[PROVIDED RECORDS Boundary: Start]

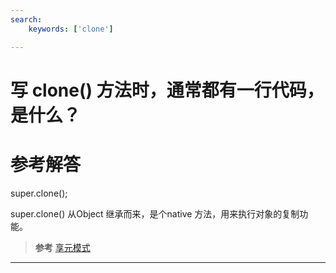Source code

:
 ```yaml
---
search:
    keywords: ['clone']

---
```



# 写 clone() 方法时，通常都有一行代码，是什么？

# 参考解答

super.clone();

super.clone() 从Object 继承而来，是个native 方法，用来执行对象的复制功能。
> **参考** 
[享元模式](/chapter_09/0005.md)

---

[PROVIDED RECORDS Boundary: End]

* **AIM OF THE TASK**
Without including the pictures, copy all of the data exactly.

* **FINAL ANSWER**
Source code

:
 ```yaml
---
search:
    keywords: ['clone']

---
```



# 写 clone() 方法时，通常都有一行代码，是什么？

# 参考解答

super.clone();

super.clone() 从Object 继承而来，是个native 方法，用来执行对象的复制功能。
> **参考** 
[享元模式](/chapter_09/0005.md)

---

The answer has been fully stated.